Professor Gayatri Chakravorty Spivak is the 2025 Holberg Laureate. She has held the position of University Professor in the Humanities at Columbia University since 2007, where she has been a faculty member since 1991, and where she is also a founding member of the Institute for Comparative Literature and Society. Spivak has published nine books and translated many others. Her works have been translated into over 20 languages. Spivak’s key works include In Other Worlds: Essays in Cultural Politics (1987), A Critique of Postcolonial Reason: Towards a History of the Vanishing Present (1999), Death of a Discipline (2003), An Aesthetic Education in the Era of Globalization (2012), and Ethics and Politics in Tagore, Coetzee and Certain Scenes of Teaching (2018). Her latest book is Spivak Moving (2024).
Rosalind C. Morris

Rosalind Morris is an anthropologist, cultural critic, and documentarist who is Professor of Anthropology at Columbia University.

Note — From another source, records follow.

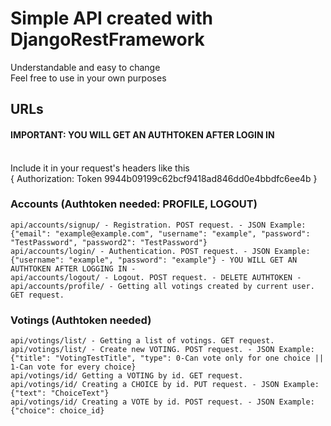 # Simple API created with DjangoRestFramework</br>
Understandable and easy to change</br>
Feel free to use in your own purposes</br>
## URLs

#### IMPORTANT: YOU WILL GET AN AUTHTOKEN AFTER LOGIN IN 
<br/> Include it in your request's headers like this <br/> 
{ Authorization: Token 9944b09199c62bcf9418ad846dd0e4bbdfc6ee4b }


### Accounts (Authtoken needed: PROFILE, LOGOUT)
```
api/accounts/signup/ - Registration. POST request. - JSON Example: {"email": "example@example.com", "username": "example", "password": "TestPassword", "password2": "TestPassword"}
api/accounts/login/ - Authentication. POST request. - JSON Example: {"username": "example", "password": "example"} - YOU WILL GET AN AUTHTOKEN AFTER LOGGING IN -
api/accounts/logout/ - Logout. POST request. - DELETE AUTHTOKEN -
api/accounts/profile/ - Getting all votings created by current user. GET request.
```
### Votings (Authtoken needed)
```
api/votings/list/ - Getting a list of votings. GET request.
api/votings/list/ - Create new VOTING. POST request. - JSON Example: {"title": "VotingTestTitle", "type": 0-Can vote only for one choice || 1-Can vote for every choice}
api/votings/id/ Getting a VOTING by id. GET request.
api/votings/id/ Creating a CHOICE by id. PUT request. - JSON Example: {"text": "ChoiceText"}
api/votings/id/ Creating a VOTE by id. POST request. - JSON Example: {"choice": choice_id}
```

Her most recent books are Unstable Ground: The Lives, Deaths and Afterlives of Gold in South Africa (Columbia, 2025) and For Lack of a Dictionary: poems (Fordham, 2025).
Oluwaseun Akinfenwa

Oluwaseun Akinfenwa is a Principal System Analyst/Programmer at Kwara State University, Nigeria. His doctoral research focused on traditional birth practices. He has extensive fieldwork experience with unsystematized languages and examines the intersection of technology and society.
Lakshmi Subramanian

Lakshmi Subramanian is Professor of History at The Centre for Studies in Social Sciences, Calcutta. She is also affiliated with Birla Institute of Technology and Science, Pilani – Goa Campus. Subramanian has had a long and distinguished teaching and research career in India and overseas. She has written extensively on both business history and on the histories of music and performance in modern India.
Bjørn Enge Bertelsen (moderator)

Bjørn Enge Bertelsen is Professor of Anthropology at the University of Bergen. He is the Academic Director of the Holberg Prize. His research delves into the nature of the urban, political protest, egalitarianism and violence.